__WHAT YOU HAVE TO DO__: Within the data below, find the string "Factor" and return each line where it occurs.

(INPUT MATERIAL Opens)

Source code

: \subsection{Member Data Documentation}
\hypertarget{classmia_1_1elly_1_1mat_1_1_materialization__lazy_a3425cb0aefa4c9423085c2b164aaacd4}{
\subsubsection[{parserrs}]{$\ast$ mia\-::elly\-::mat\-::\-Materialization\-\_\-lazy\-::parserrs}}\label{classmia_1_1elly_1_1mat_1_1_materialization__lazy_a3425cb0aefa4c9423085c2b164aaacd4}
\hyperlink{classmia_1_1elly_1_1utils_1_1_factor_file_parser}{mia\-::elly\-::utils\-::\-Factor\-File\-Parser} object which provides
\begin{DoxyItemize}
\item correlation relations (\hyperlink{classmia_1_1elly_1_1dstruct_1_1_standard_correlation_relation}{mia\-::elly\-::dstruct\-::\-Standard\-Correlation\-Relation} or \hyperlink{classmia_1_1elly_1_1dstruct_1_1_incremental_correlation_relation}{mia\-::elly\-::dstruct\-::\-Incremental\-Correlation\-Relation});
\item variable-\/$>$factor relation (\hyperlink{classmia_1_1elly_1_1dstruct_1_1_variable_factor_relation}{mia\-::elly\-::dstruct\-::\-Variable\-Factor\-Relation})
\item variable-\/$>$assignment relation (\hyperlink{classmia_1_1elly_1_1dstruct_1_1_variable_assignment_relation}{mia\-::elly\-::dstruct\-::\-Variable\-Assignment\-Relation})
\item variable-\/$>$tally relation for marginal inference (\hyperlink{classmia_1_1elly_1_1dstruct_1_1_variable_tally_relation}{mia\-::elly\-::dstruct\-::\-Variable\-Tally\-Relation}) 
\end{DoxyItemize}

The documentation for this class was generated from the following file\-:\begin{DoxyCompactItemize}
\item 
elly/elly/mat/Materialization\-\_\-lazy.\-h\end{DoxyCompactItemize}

(INPUT MATERIAL Closes)

__REPLY TO THE EXERCISE__:
\hyperlink{classmia_1_1elly_1_1utils_1_1_factor_file_parser}{mia\-::elly\-::utils\-::\-Factor\-File\-Parser} object which provides
\item variable-\/$>$factor relation (\hyperlink{classmia_1_1elly_1_1dstruct_1_1_variable_factor_relation}{mia\-::elly\-::dstruct\-::\-Variable\-Factor\-Relation})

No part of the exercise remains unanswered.